Ink and Bone
(The Great Library: Book 1)
Set in a dystopian world that imagines the Library of Alexandria never burned, Ink and Bone is a book for those that love books. It begins with the striking scene of ten year old Jess Brightwell watching a man destroy the only existing hand copy of On Sphere-Making by Archimedes by eating the pages. His resulting revulsion sets the tone for a story about humanity, knowledge and power.
Jess lives in a world where the Library has absolute control over all available reading material and owning real copies of books is banned. Instead they depend on alchemy to mirror text to what are called blanks. Human nature being what it is there is a bustling black market trade in real books. The Brightwell family is a predominant figure in this market, but Jess only feels like he is constantly used by his family. In order to get a set of eyes and ears into the Library, Jess’ father sends him to study and become part of of the Library in Alexandria itself.
There he meets his diverse fellow students (postulants) and begins to learn more of the dark nature of absolute control that is the real business of the library. Their motto is “books before people” and they embody it to the very core. This has created a fanatical opposition in the form of Burners. Burners hold that human life is more important than a book or knowledge and make repeated attempts to burn Libraries to bring down the Library and it’s iron control.

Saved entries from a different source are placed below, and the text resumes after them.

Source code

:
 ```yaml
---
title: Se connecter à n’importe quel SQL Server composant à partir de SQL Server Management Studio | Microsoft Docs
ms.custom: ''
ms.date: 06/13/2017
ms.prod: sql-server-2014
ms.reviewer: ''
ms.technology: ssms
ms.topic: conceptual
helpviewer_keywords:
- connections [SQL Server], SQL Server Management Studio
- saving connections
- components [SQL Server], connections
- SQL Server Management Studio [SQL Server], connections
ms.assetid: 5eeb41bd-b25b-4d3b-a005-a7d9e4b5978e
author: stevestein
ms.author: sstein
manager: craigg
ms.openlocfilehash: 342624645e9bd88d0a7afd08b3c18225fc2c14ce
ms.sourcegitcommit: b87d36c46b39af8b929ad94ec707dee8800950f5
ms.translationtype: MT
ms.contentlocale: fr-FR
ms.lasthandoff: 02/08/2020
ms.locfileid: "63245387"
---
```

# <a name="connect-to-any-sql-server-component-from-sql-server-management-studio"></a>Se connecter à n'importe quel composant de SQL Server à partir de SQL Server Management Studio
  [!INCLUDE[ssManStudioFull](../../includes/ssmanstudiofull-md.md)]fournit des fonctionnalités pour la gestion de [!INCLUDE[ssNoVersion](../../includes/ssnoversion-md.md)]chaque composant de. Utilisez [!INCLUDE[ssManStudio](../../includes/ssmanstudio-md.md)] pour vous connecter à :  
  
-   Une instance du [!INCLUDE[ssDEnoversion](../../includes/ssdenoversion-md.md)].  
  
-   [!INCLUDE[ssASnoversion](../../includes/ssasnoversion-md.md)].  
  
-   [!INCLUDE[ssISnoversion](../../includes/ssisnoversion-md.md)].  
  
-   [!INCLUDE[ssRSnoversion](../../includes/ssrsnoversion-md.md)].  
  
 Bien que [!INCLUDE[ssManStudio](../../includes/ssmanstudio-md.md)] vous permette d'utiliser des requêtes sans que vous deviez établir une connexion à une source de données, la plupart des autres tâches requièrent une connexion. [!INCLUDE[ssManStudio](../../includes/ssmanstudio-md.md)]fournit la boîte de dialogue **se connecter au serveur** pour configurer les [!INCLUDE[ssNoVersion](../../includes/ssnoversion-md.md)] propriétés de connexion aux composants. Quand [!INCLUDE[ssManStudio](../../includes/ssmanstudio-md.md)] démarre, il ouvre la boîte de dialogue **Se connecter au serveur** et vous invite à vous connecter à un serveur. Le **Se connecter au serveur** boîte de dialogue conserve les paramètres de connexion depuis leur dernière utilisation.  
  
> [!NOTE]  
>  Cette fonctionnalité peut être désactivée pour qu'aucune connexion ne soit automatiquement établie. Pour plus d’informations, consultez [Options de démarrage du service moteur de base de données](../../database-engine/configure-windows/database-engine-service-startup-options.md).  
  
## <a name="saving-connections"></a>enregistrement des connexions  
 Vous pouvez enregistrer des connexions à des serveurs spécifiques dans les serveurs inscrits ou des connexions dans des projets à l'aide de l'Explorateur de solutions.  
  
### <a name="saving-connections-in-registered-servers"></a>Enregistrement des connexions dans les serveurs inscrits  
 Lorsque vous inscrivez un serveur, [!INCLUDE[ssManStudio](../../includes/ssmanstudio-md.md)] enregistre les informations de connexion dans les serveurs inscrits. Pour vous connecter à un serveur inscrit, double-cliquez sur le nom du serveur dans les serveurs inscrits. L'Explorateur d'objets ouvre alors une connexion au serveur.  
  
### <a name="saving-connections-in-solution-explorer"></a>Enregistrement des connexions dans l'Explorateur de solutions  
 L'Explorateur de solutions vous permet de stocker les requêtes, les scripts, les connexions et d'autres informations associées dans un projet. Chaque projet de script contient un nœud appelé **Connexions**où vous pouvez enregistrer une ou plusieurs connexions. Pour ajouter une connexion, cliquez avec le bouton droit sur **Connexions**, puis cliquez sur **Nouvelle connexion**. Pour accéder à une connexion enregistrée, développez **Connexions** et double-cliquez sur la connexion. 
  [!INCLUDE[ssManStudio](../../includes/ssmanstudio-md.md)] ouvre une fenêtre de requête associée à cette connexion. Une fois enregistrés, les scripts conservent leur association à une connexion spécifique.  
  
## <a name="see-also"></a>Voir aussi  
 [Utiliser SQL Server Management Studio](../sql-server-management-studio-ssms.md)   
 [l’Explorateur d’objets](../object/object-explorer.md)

This is a fully realized world of alchemy and steam where it feels like every detail matters. It’s only the first book in a series so the explanations of the actual alchemy aren’t terribly in depth, but I strongly suspect we’ll learn more about it in the sequel(s). There are “living” statues powered by gears and steam that invoke a subtle feeling of dread. There’s a war where the price of knowledge over human life is fully explored.
Ink and Bone definitely feels like a young adult novel, but it’s a very good one. The writing is periodically simplistic and there’s a somewhat forced love substory. For all of that though, it’s an immensely enjoyable read. As stated above, it’s a book lovers book, but it’s also so much more than that.